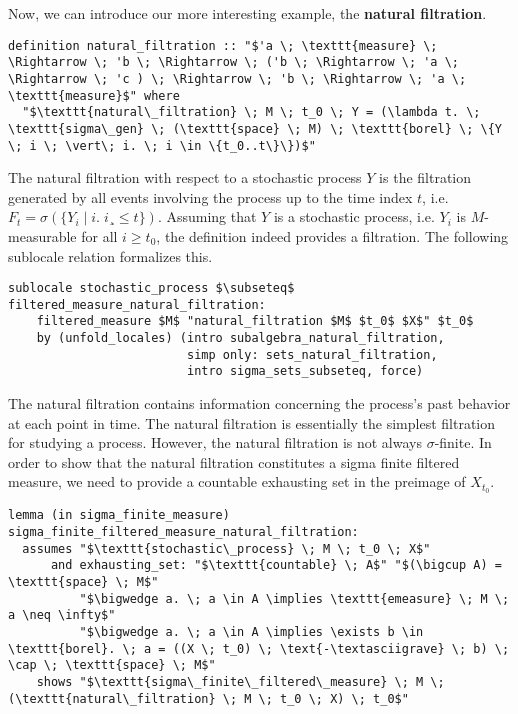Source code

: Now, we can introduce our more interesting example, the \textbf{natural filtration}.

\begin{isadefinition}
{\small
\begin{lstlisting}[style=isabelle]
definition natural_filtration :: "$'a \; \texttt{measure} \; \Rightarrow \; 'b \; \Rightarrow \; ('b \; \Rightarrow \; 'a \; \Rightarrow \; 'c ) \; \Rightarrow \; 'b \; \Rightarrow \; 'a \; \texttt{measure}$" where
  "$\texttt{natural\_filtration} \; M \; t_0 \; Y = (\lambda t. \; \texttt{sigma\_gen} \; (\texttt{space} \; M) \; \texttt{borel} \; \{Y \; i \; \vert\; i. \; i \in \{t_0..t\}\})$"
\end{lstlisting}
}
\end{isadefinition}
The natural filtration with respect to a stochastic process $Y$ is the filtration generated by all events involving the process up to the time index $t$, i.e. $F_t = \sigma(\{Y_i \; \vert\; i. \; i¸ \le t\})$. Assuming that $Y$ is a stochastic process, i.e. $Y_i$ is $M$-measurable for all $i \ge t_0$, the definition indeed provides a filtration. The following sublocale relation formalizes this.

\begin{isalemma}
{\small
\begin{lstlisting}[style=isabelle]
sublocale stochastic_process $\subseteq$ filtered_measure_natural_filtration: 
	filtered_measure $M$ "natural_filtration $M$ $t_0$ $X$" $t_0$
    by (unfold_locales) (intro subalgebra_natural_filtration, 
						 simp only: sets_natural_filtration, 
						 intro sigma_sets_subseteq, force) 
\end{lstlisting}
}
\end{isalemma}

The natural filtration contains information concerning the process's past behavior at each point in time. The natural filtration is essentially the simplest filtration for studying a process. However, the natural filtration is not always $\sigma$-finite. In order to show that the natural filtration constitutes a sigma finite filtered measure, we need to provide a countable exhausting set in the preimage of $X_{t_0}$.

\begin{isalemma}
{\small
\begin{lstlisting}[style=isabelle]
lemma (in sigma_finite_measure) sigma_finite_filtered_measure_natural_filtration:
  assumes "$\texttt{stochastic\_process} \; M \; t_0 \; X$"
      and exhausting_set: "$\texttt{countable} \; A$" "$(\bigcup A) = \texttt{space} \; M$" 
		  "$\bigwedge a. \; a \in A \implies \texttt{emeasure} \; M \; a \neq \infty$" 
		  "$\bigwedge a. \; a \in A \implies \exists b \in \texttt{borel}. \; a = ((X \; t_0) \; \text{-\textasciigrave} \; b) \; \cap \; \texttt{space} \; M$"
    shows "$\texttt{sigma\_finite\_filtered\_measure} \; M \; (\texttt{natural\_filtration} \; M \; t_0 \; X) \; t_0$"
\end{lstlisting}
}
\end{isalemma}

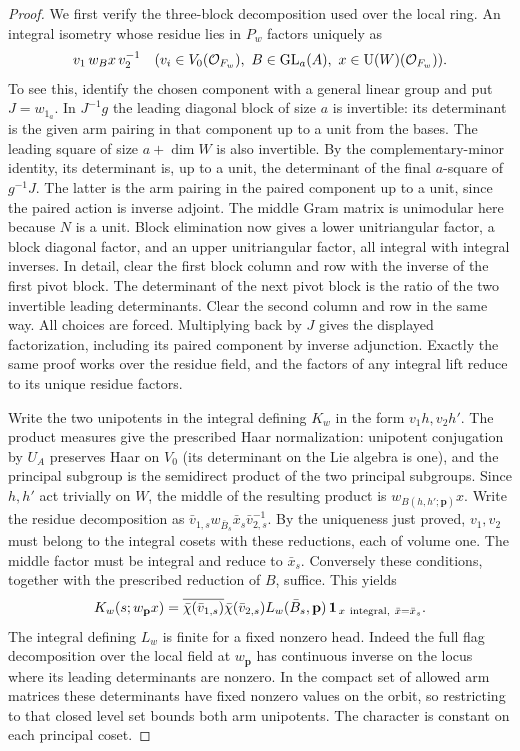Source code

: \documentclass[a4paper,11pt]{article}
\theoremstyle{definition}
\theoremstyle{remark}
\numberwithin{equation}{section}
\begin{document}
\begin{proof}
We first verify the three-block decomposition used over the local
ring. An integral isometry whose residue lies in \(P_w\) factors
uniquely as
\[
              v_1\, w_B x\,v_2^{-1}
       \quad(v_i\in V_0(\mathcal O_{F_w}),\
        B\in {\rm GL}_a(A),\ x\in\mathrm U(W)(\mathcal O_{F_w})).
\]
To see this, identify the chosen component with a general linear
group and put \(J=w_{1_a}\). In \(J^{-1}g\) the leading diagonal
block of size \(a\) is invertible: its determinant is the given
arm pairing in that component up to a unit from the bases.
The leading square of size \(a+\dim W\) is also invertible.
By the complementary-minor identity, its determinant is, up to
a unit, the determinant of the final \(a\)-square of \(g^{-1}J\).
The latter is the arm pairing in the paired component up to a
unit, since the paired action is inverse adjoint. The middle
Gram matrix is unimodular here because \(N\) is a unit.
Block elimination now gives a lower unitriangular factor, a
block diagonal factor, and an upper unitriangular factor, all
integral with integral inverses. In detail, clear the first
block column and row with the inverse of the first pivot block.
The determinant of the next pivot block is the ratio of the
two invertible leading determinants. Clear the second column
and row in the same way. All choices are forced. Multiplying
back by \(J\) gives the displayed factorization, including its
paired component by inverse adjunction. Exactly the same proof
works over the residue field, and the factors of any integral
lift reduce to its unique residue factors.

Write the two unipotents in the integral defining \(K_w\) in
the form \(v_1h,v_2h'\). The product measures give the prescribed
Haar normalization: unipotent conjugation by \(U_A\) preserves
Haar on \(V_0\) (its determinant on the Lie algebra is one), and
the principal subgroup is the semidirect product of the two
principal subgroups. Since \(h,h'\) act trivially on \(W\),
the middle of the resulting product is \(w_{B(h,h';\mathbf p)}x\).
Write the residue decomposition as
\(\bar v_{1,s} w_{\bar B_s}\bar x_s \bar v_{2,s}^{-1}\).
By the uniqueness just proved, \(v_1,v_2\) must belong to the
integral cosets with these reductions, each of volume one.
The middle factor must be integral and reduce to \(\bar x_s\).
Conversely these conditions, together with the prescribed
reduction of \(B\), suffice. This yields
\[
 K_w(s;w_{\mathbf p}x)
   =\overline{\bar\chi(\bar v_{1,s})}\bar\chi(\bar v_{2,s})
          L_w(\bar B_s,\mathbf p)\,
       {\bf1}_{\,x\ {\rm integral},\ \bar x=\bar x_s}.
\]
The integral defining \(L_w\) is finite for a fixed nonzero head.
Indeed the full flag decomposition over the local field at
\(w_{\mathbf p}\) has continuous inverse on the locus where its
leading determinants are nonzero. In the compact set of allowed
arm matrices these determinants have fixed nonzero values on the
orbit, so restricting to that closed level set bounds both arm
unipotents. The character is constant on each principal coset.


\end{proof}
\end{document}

= PROBLEM DESCRIPTION =
Given the records above, return exactly the lines starting at the line containing "Block elimination now" and ending at the line containing "block column and", including both.

= SOLUTION TO THE EXERCISE =
Block elimination now gives a lower unitriangular factor, a
block diagonal factor, and an upper unitriangular factor, all
integral with integral inverses. In detail, clear the first
block column and row with the inverse of the first pivot block.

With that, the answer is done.